Work task
The answer should be an exact repeat of the stretch of material below from the line containing "### 📱 **Professional Interface**" through the line containing "- **Purpose**: Enhanced".

Input data
────────
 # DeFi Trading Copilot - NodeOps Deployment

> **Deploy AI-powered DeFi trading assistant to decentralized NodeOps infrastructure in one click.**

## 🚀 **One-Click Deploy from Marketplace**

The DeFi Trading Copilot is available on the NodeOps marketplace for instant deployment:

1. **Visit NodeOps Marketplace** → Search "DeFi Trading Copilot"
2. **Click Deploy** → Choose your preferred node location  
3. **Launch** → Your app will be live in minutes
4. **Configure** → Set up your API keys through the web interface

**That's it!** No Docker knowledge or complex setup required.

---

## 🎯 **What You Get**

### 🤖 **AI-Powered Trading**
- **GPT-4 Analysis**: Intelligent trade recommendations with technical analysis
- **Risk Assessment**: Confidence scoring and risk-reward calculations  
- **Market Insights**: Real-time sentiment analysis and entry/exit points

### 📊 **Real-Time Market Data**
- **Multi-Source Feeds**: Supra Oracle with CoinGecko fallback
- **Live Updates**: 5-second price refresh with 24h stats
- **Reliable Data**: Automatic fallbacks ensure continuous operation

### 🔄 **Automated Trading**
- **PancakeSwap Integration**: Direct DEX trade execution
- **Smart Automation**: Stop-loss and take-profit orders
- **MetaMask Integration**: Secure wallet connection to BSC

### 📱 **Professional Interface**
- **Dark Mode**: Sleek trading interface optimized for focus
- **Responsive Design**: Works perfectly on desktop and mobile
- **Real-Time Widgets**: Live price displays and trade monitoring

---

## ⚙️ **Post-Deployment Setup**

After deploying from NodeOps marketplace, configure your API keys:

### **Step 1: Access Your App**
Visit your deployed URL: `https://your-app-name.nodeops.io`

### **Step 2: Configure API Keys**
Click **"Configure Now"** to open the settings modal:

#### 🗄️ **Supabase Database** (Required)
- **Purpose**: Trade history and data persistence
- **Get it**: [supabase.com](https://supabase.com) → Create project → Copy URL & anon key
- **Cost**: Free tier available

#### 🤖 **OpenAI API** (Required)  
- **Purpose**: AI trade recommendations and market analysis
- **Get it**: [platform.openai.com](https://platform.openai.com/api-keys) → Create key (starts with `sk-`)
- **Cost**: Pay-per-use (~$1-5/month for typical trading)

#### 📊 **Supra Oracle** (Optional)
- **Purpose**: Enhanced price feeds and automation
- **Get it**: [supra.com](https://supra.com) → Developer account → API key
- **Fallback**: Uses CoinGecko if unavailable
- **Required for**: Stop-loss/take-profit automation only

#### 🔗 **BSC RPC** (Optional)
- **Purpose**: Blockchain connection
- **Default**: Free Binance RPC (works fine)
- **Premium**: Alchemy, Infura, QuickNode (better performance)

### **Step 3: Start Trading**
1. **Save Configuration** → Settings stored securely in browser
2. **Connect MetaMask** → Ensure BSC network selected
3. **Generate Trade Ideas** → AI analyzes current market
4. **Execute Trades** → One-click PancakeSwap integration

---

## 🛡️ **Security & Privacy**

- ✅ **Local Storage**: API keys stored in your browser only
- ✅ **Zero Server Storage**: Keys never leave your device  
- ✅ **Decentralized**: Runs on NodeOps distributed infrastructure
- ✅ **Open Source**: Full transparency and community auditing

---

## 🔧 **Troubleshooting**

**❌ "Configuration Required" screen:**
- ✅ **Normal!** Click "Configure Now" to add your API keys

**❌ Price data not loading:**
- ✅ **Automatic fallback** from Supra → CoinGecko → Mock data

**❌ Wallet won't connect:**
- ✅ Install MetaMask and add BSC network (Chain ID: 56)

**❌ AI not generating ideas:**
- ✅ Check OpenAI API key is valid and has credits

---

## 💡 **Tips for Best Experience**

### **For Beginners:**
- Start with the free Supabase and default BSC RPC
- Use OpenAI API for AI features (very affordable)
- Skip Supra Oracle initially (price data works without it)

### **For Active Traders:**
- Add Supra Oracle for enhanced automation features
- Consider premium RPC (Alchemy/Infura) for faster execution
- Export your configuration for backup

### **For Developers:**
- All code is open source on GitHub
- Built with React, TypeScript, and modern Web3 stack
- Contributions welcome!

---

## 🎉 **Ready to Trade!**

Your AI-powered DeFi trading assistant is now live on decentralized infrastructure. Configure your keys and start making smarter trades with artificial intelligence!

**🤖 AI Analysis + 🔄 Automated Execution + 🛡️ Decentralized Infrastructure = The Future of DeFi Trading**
────────
Task solution
### 📱 **Professional Interface**
- **Dark Mode**: Sleek trading interface optimized for focus
- **Responsive Design**: Works perfectly on desktop and mobile
- **Real-Time Widgets**: Live price displays and trade monitoring

---

## ⚙️ **Post-Deployment Setup**

After deploying from NodeOps marketplace, configure your API keys:

### **Step 1: Access Your App**
Visit your deployed URL: `https://your-app-name.nodeops.io`

### **Step 2: Configure API Keys**
Click **"Configure Now"** to open the settings modal:

#### 🗄️ **Supabase Database** (Required)
- **Purpose**: Trade history and data persistence
- **Get it**: [supabase.com](https://supabase.com) → Create project → Copy URL & anon key
- **Cost**: Free tier available

#### 🤖 **OpenAI API** (Required)  
- **Purpose**: AI trade recommendations and market analysis
- **Get it**: [platform.openai.com](https://platform.openai.com/api-keys) → Create key (starts with `sk-`)
- **Cost**: Pay-per-use (~$1-5/month for typical trading)

#### 📊 **Supra Oracle** (Optional)
- **Purpose**: Enhanced price feeds and automation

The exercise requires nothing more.